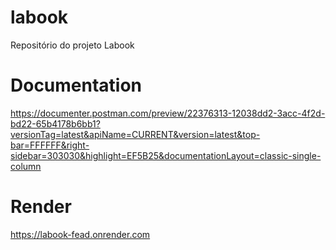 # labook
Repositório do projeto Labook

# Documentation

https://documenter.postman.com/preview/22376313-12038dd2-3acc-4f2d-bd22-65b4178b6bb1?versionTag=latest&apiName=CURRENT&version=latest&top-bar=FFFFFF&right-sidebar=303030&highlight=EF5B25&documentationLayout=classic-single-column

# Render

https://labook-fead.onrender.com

============================================================

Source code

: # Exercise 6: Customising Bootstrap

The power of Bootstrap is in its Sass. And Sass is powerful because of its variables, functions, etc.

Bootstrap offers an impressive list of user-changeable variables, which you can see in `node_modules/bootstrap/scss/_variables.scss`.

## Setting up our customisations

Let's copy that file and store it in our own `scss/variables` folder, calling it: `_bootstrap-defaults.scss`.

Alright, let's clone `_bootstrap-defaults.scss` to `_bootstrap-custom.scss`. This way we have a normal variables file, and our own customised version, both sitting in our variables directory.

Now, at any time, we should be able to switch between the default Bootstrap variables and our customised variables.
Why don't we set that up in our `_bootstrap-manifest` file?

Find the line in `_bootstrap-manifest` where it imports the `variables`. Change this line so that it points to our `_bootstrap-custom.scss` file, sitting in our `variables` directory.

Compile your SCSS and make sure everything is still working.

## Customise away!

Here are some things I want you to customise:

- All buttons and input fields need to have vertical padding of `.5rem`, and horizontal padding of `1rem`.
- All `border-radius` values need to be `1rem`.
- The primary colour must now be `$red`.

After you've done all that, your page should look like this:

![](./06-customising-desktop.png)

============================================================

* Task *
Your answer should be a single number: the count of lines above that contain the word "defaults".

* Output below *
2